* Activity
The count of lines with the string "profilinator" in the material is all that should be returned.

* Data extract
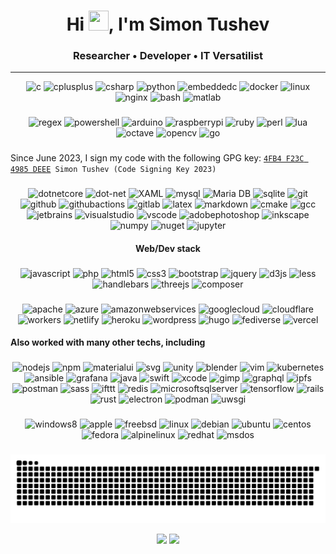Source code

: <h1 align="center">Hi <img src="https://user-images.githubusercontent.com/18350557/176309783-0785949b-9127-417c-8b55-ab5a4333674e.gif" width=32 height=32>, I'm Simon Tushev</h1>
<h3 align="center">Researcher • Developer • IT Versatilist</h3>

---------------------------------------


<div align="center">
  <img src="https://cdn.jsdelivr.net/gh/devicons/devicon/icons/c/c-original.svg" height="64" alt="c"  />
  <img src="https://cdn.jsdelivr.net/gh/devicons/devicon/icons/cplusplus/cplusplus-original.svg" height="64" alt="cplusplus"  />
  <img src="https://cdn.jsdelivr.net/gh/devicons/devicon/icons/csharp/csharp-original.svg" height="64" alt="csharp"  />
  <img src="https://cdn.jsdelivr.net/gh/devicons/devicon/icons/python/python-original.svg" height="64" alt="python"  />
  <img src="https://cdn.jsdelivr.net/gh/devicons/devicon/icons/embeddedc/embeddedc-original.svg" height="64" alt="embeddedc"  />
  <img src="https://skillicons.dev/icons?i=docker" height="64" alt="docker"  />
  <img src="https://skillicons.dev/icons?i=linux" height="64" alt="linux"  />
  <img src="https://cdn.simpleicons.org/nginx/009639" height="64" alt="nginx"  />
  <img src="https://skillicons.dev/icons?i=bash" height="64" alt="bash"  />
  <img src="https://skillicons.dev/icons?i=matlab" height="64" alt="matlab"  />
</div>

###

<div align="center">
  <img src="https://skillicons.dev/icons?i=regex" height="48" alt="regex"  />
  <img src="https://skillicons.dev/icons?i=powershell" height="48" alt="powershell"  />
  <img src="https://skillicons.dev/icons?i=arduino" height="48" alt="arduino"  />
  <img src="https://skillicons.dev/icons?i=raspberrypi" height="48" alt="raspberrypi"  />
  <img src="https://skillicons.dev/icons?i=ruby" height="48" alt="ruby"  />
  <img src="https://skillicons.dev/icons?i=perl" height="48" alt="perl"  />
  <img src="https://skillicons.dev/icons?i=lua" height="48" alt="lua"  />
  <img src="https://skillicons.dev/icons?i=octave" height="48" alt="octave"  />
  <img src="https://cdn.jsdelivr.net/gh/devicons/devicon/icons/opencv/opencv-original.svg" height="48" alt="opencv"  />
  <img src="https://skillicons.dev/icons?i=go" height="48" alt="go"  />
</div>


###
<p align="left">Since June 2023, I sign my code with the following GPG key: <code><a href="https://keyserver.ubuntu.com/pks/lookup?search=4FB4F23C4985DEEE&fingerprint=on&op=index">4FB4 F23C 4985 DEEE</a> Simon Tushev (Code Signing Key 2023)</code></p>

<!--
###

<div align="left">
  <img src="https://raw.githubusercontent.com/maurodesouza/profile-readme-generator/master/src/assets/icons/social/twitter/default.svg" width="52" height="40" alt="twitter"  />
</div>
-->

###
<div align="center">
  <img src="https://cdn.jsdelivr.net/gh/devicons/devicon/icons/dotnetcore/dotnetcore-original.svg" height="40" alt="dotnetcore"  />
  <img src="https://cdn.jsdelivr.net/gh/devicons/devicon/icons/dot-net/dot-net-plain-wordmark.svg" height="40" alt="dot-net"  />
  <img src="https://profilinator.rishav.dev/skills-assets/xaml.png" alt="XAML" height="40" />
  <img src="https://skillicons.dev/icons?i=mysql" height="40" alt="mysql"  />
  <img src="https://profilinator.rishav.dev/skills-assets/mariadb.png" alt="Maria DB" height="40" />
  <img src="https://cdn.jsdelivr.net/gh/devicons/devicon/icons/sqlite/sqlite-original.svg" height="40" alt="sqlite"  />
  <img src="https://skillicons.dev/icons?i=git" height="40" alt="git"  />
  <img src="https://skillicons.dev/icons?i=github" height="40" alt="github"  />
  <img src="https://skillicons.dev/icons?i=githubactions" height="40" alt="githubactions"  />
  <img src="https://skillicons.dev/icons?i=gitlab" height="40" alt="gitlab"  />
  <img src="https://skillicons.dev/icons?i=latex" height="40" alt="latex"  />
  <img src="https://skillicons.dev/icons?i=md" height="40" alt="markdown"  />
  <img src="https://cdn.jsdelivr.net/gh/devicons/devicon/icons/cmake/cmake-original.svg" height="40" alt="cmake"  />
  <img src="https://cdn.jsdelivr.net/gh/devicons/devicon/icons/gcc/gcc-original.svg" height="40" alt="gcc"  />
  <img src="https://cdn.jsdelivr.net/gh/devicons/devicon/icons/jetbrains/jetbrains-original.svg" height="40" alt="jetbrains"  />
  <img src="https://skillicons.dev/icons?i=visualstudio" height="40" alt="visualstudio"  />
  <img src="https://skillicons.dev/icons?i=vscode" height="40" alt="vscode"  />
  <img src="https://skillicons.dev/icons?i=ps" height="40" alt="adobephotoshop"  />
  <img src="https://cdn.jsdelivr.net/gh/devicons/devicon/icons/inkscape/inkscape-original.svg" height="40" alt="inkscape"  />
  <img src="https://cdn.jsdelivr.net/gh/devicons/devicon/icons/numpy/numpy-original.svg" height="40" alt="numpy"  />
  <img src="https://cdn.jsdelivr.net/gh/devicons/devicon/icons/nuget/nuget-original.svg" height="40" alt="nuget"  />
  <img src="https://cdn.simpleicons.org/jupyter/F37626" height="40" alt="jupyter"  />
</div>

<h4 align="center">Web/Dev stack</h4>

###

<div align="center">
  <img src="https://skillicons.dev/icons?i=js" height="40" alt="javascript"  />
  <img src="https://skillicons.dev/icons?i=php" height="40" alt="php"  />
  <img src="https://skillicons.dev/icons?i=html" height="40" alt="html5"  />
  <img src="https://skillicons.dev/icons?i=css" height="40" alt="css3"  />
  <img src="https://skillicons.dev/icons?i=bootstrap" height="40" alt="bootstrap"  />
  <img src="https://skillicons.dev/icons?i=jquery" height="40" alt="jquery"  />
  <img src="https://skillicons.dev/icons?i=d3" height="40" alt="d3js"  />
  <img src="https://cdn.jsdelivr.net/gh/devicons/devicon/icons/less/less-plain-wordmark.svg" height="40" alt="less"  />
  <img src="https://cdn.simpleicons.org/handlebarsdotjs/000000" height="40" alt="handlebars"  />
  <img src="https://skillicons.dev/icons?i=threejs" height="40" alt="threejs"  />
  <img src="https://cdn.jsdelivr.net/gh/devicons/devicon/icons/composer/composer-original.svg" height="40" alt="composer"  />
</div>

###

<div align="center">
  <img src="https://cdn.simpleicons.org/apache/D22128" height="40" alt="apache"  />
  <img src="https://skillicons.dev/icons?i=azure" height="40" alt="azure"  />
  <img src="https://skillicons.dev/icons?i=aws" height="40" alt="amazonwebservices"  />
  <img src="https://skillicons.dev/icons?i=gcp" height="40" alt="googlecloud"  />
  <img src="https://skillicons.dev/icons?i=cloudflare" height="40" alt="cloudflare"  />
  <img src="https://skillicons.dev/icons?i=workers" height="40" alt="workers"  />
  <img src="https://skillicons.dev/icons?i=netlify" height="40" alt="netlify"  />
  <img src="https://skillicons.dev/icons?i=heroku" height="40" alt="heroku"  />
  <img src="https://skillicons.dev/icons?i=wordpress" height="40" alt="wordpress"  />
  <img src="https://cdn.simpleicons.org/hugo/FF4088" height="40" alt="hugo"  />
  <img src="https://skillicons.dev/icons?i=fediverse" height="40" alt="fediverse"  />
  <img src="https://skillicons.dev/icons?i=vercel" height="40" alt="vercel"  />
</div>


<h4 align="left">Also worked with many other techs, including</h4>

###

<div align="center">
  <img src="https://skillicons.dev/icons?i=nodejs" height="36" alt="nodejs"  />
  <img src="https://cdn.simpleicons.org/npm/CB3837" height="36" alt="npm"  />
  <img src="https://skillicons.dev/icons?i=materialui" height="36" alt="materialui"  />
  <img src="https://skillicons.dev/icons?i=svg" height="36" alt="svg"  />
  <img src="https://skillicons.dev/icons?i=unity" height="36" alt="unity"  />
  <img src="https://skillicons.dev/icons?i=blender" height="36" alt="blender"  />
  <img src="https://skillicons.dev/icons?i=vim" height="36" alt="vim"  />
  <img src="https://cdn.jsdelivr.net/gh/devicons/devicon/icons/kubernetes/kubernetes-plain.svg" height="36" alt="kubernetes"  />
  <img src="https://skillicons.dev/icons?i=ansible" height="36" alt="ansible"  />
  <img src="https://skillicons.dev/icons?i=grafana" height="36" alt="grafana"  />
  <img src="https://skillicons.dev/icons?i=java" height="36" alt="java"  />
  <img src="https://skillicons.dev/icons?i=swift" height="36" alt="swift"  />
  <img src="https://cdn.jsdelivr.net/gh/devicons/devicon/icons/xcode/xcode-original.svg" height="36" alt="xcode"  />
  <img src="https://cdn.simpleicons.org/gimp/5C5543" height="36" alt="gimp"  />
  <img src="https://skillicons.dev/icons?i=graphql" height="36" alt="graphql"  />
  <img src="https://skillicons.dev/icons?i=ipfs" height="36" alt="ipfs"  />
  <img src="https://cdn.simpleicons.org/postman/FF6C37" height="36" alt="postman"  />
  <img src="https://skillicons.dev/icons?i=sass" height="36" alt="sass"  />
  <img src="https://cdn.simpleicons.org/ifttt/000000" height="36" alt="ifttt"  />
  <img src="https://cdn.jsdelivr.net/gh/devicons/devicon/icons/redis/redis-original.svg" height="36" alt="redis"  />
  <img src="https://cdn.jsdelivr.net/gh/devicons/devicon/icons/microsoftsqlserver/microsoftsqlserver-plain.svg" height="36" alt="microsoftsqlserver"  />
  <img src="https://skillicons.dev/icons?i=tensorflow" height="36" alt="tensorflow"  />
  <img src="https://skillicons.dev/icons?i=rails" height="36" alt="rails"  />
  <img src="https://skillicons.dev/icons?i=rust" height="36" alt="rust"  />
  <img src="https://cdn.jsdelivr.net/gh/devicons/devicon/icons/electron/electron-original.svg" height="36" alt="electron"  />
  <img src="https://cdn.jsdelivr.net/gh/devicons/devicon/icons/podman/podman-original.svg" height="36" alt="podman"  />
  <img src="https://cdn.jsdelivr.net/gh/devicons/devicon/icons/uwsgi/uwsgi-original.svg" height="36" alt="uwsgi"  />
</div>

###

<div align="center">
  <img src="https://cdn.jsdelivr.net/gh/devicons/devicon/icons/windows8/windows8-original.svg" height="36" alt="windows8"  />
  <img src="https://cdn.jsdelivr.net/gh/devicons/devicon/icons/apple/apple-original.svg" height="36" alt="apple"  />
  <img src="https://cdn.simpleicons.org/freebsd/AB2B28" height="36" alt="freebsd"  />
  <img src="https://skillicons.dev/icons?i=linux" height="36" alt="linux"  />
  <img src="https://cdn.simpleicons.org/debian/A81D33" height="36" alt="debian"  />
  <img src="https://cdn.jsdelivr.net/gh/devicons/devicon/icons/ubuntu/ubuntu-plain.svg" height="36" alt="ubuntu"  />
  <img src="https://cdn.jsdelivr.net/gh/devicons/devicon/icons/centos/centos-original.svg" height="36" alt="centos"  />
  <img src="https://cdn.simpleicons.org/fedora/51A2DA" height="36" alt="fedora"  />
  <img src="https://skillicons.dev/icons?i=alpinejs" height="36" alt="alpinelinux"  />
  <img src="https://cdn.simpleicons.org/redhat/EE0000" height="36" alt="redhat"  />
  <img src="https://cdn.jsdelivr.net/gh/devicons/devicon/icons/msdos/msdos-original.svg" height="36" alt="msdos"  />
</div>

###


<!-- -------------------------------------------------------------- -->


<p align="center" >
	<picture>
	  <source media="(prefers-color-scheme: dark)" srcset="https://raw.githubusercontent.com/tushev/tushev/output/github-contribution-grid-snake-dark.svg" />
	  <source media="(prefers-color-scheme: light)" srcset="https://raw.githubusercontent.com/tushev/tushev/output/github-contribution-grid-snake.svg" />
	  <img alt="github-snake" src="https://raw.githubusercontent.com/tushev/tushev/output/github-contribution-grid-snake.svg" />
	</picture>
</p>

<p align="center" >
      <!-- Stats -->
      <picture width="437">
          <source
            srcset="https://github-readme-stats.vercel.app/api?username=tushev&show_icons=true&count_private=true&card_width=437&theme=dark"
            media="(prefers-color-scheme: dark)"
          />
          <source
            srcset="https://github-readme-stats.vercel.app/api?username=tushev&show_icons=true&count_private=true&card_width=437"
            media="(prefers-color-scheme: light), (prefers-color-scheme: no-preference)"
          />
          <img width="437" src="https://github-readme-stats.vercel.app/api?username=tushev&show_icons=true&count_private=true&card_width=437" />
      </picture>
      <!-- Streak -->
      <picture width="400">
          <source
            srcset="https://github-readme-streak-stats.herokuapp.com/?user=tushev&show_icons=true&count_private=true&card_width=400&theme=dark"
            media="(prefers-color-scheme: dark)"
          />
          <source
            srcset="https://github-readme-streak-stats.herokuapp.com/?user=tushev&show_icons=true&count_private=true&card_width=400"
            media="(prefers-color-scheme: light), (prefers-color-scheme: no-preference)"
          />
          <img width="400" src="https://github-readme-streak-stats.herokuapp.com/?user=tushev&show_icons=true&count_private=true&card_width=400" />
      </picture>
</p>
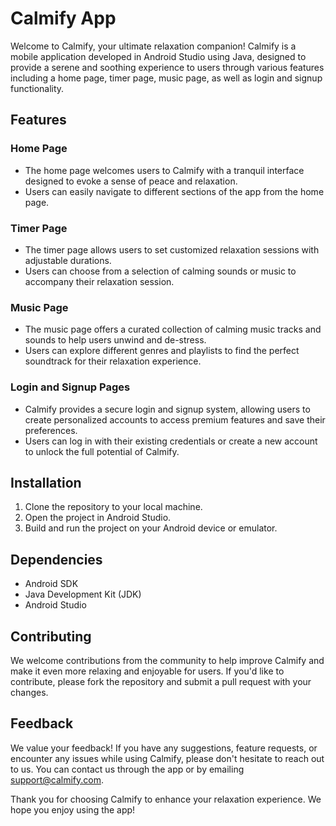 # Calmify App

Welcome to Calmify, your ultimate relaxation companion! Calmify is a mobile application developed in Android Studio using Java, designed to provide a serene and soothing experience to users through various features including a home page, timer page, music page, as well as login and signup functionality.

## Features

### Home Page
- The home page welcomes users to Calmify with a tranquil interface designed to evoke a sense of peace and relaxation.
- Users can easily navigate to different sections of the app from the home page.

### Timer Page
- The timer page allows users to set customized relaxation sessions with adjustable durations.
- Users can choose from a selection of calming sounds or music to accompany their relaxation session.

### Music Page
- The music page offers a curated collection of calming music tracks and sounds to help users unwind and de-stress.
- Users can explore different genres and playlists to find the perfect soundtrack for their relaxation experience.

### Login and Signup Pages
- Calmify provides a secure login and signup system, allowing users to create personalized accounts to access premium features and save their preferences.
- Users can log in with their existing credentials or create a new account to unlock the full potential of Calmify.

## Installation
1. Clone the repository to your local machine.
2. Open the project in Android Studio.
3. Build and run the project on your Android device or emulator.

## Dependencies
- Android SDK
- Java Development Kit (JDK)
- Android Studio

## Contributing
We welcome contributions from the community to help improve Calmify and make it even more relaxing and enjoyable for users. If you'd like to contribute, please fork the repository and submit a pull request with your changes.

## Feedback
We value your feedback! If you have any suggestions, feature requests, or encounter any issues while using Calmify, please don't hesitate to reach out to us. You can contact us through the app or by emailing [support@calmify.com](mailto:supportcalmify@gmail.com).

Thank you for choosing Calmify to enhance your relaxation experience. We hope you enjoy using the app!

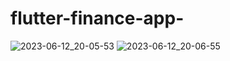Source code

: # flutter-finance-app-
![2023-06-12_20-05-53](https://github.com/nurzhanova2/flutter-finance-app-/assets/117799402/3283daaf-be9f-46cc-849b-bdfb4bbf6068)
![2023-06-12_20-06-55](https://github.com/nurzhanova2/flutter-finance-app-/assets/117799402/3b70964c-defd-4c88-9321-411b97a9f2ee)
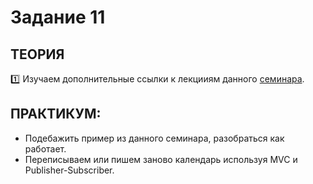 # Задание 11
## ТЕОРИЯ

:one: Изучаем дополнительные ссылки к лекцииям данного [семинара](https://github.com/LisKorzun/learning-js__from-scratch-to-expert/blob/master/seminar_11/README.md).

## ПРАКТИКУМ:

* Подебажить пример из данного семинара, разобраться как работает.
* Переписываем или пишем заново календарь используя MVC и Publisher-Subscriber.

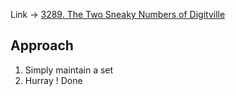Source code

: Link -> [3289. The Two Sneaky Numbers of Digitville](https://leetcode.com/problems/the-two-sneaky-numbers-of-digitville/description/)

## Approach
1. Simply maintain a set
2. Hurray ! Done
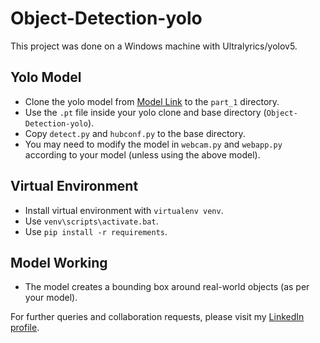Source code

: # Object-Detection-yolo

This project was done on a Windows machine with Ultralyrics/yolov5.

## Yolo Model
- Clone the yolo model from [Model Link](https://github.com/ultralytics/yolov5) to the `part_1` directory.
- Use the `.pt` file inside your yolo clone and base directory (`Object-Detection-yolo`).
- Copy `detect.py` and `hubconf.py` to the base directory.
- You may need to modify the model in `webcam.py` and `webapp.py` according to your model (unless using the above model).

## Virtual Environment
- Install virtual environment with `virtualenv venv`.
- Use `venv\scripts\activate.bat`.
- Use `pip install -r requirements`.

## Model Working
- The model creates a bounding box around real-world objects (as per your model).

For further queries and collaboration requests, please visit my [LinkedIn profile](https://www.linkedin.com/in/rohan-raj-885764232/).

* Expected answer
2